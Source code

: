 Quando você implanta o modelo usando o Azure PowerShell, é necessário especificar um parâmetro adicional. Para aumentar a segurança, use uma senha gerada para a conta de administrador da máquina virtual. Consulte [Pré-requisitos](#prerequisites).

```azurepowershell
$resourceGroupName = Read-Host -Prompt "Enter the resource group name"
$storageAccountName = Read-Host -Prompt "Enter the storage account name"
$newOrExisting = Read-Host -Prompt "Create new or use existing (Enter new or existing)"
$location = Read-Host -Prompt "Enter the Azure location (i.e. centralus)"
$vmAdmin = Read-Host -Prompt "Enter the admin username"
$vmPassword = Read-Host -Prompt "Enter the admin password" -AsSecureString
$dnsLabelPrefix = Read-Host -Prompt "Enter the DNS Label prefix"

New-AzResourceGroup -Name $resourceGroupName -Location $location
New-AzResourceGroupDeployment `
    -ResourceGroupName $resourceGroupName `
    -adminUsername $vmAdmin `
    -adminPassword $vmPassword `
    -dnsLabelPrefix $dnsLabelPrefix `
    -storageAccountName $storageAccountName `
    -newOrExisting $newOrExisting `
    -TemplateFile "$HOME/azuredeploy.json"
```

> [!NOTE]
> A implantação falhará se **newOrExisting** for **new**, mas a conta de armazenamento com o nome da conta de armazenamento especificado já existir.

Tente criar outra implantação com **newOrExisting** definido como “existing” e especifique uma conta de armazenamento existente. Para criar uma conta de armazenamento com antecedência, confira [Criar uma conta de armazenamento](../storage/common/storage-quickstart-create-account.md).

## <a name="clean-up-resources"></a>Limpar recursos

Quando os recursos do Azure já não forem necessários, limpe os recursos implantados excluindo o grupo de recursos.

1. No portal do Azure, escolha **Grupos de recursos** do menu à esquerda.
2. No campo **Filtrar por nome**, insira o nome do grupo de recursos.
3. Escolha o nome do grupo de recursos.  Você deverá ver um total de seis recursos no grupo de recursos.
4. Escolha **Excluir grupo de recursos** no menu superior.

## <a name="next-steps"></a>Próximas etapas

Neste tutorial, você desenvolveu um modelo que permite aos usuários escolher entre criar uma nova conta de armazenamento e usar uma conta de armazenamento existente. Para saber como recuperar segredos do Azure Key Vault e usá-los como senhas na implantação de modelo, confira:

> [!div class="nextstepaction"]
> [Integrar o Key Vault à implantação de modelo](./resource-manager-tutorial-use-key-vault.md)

### Assigned task
Please report how many lines of the entries above contain the string "existente". Reply with only the number.

### Answer for this exercise
2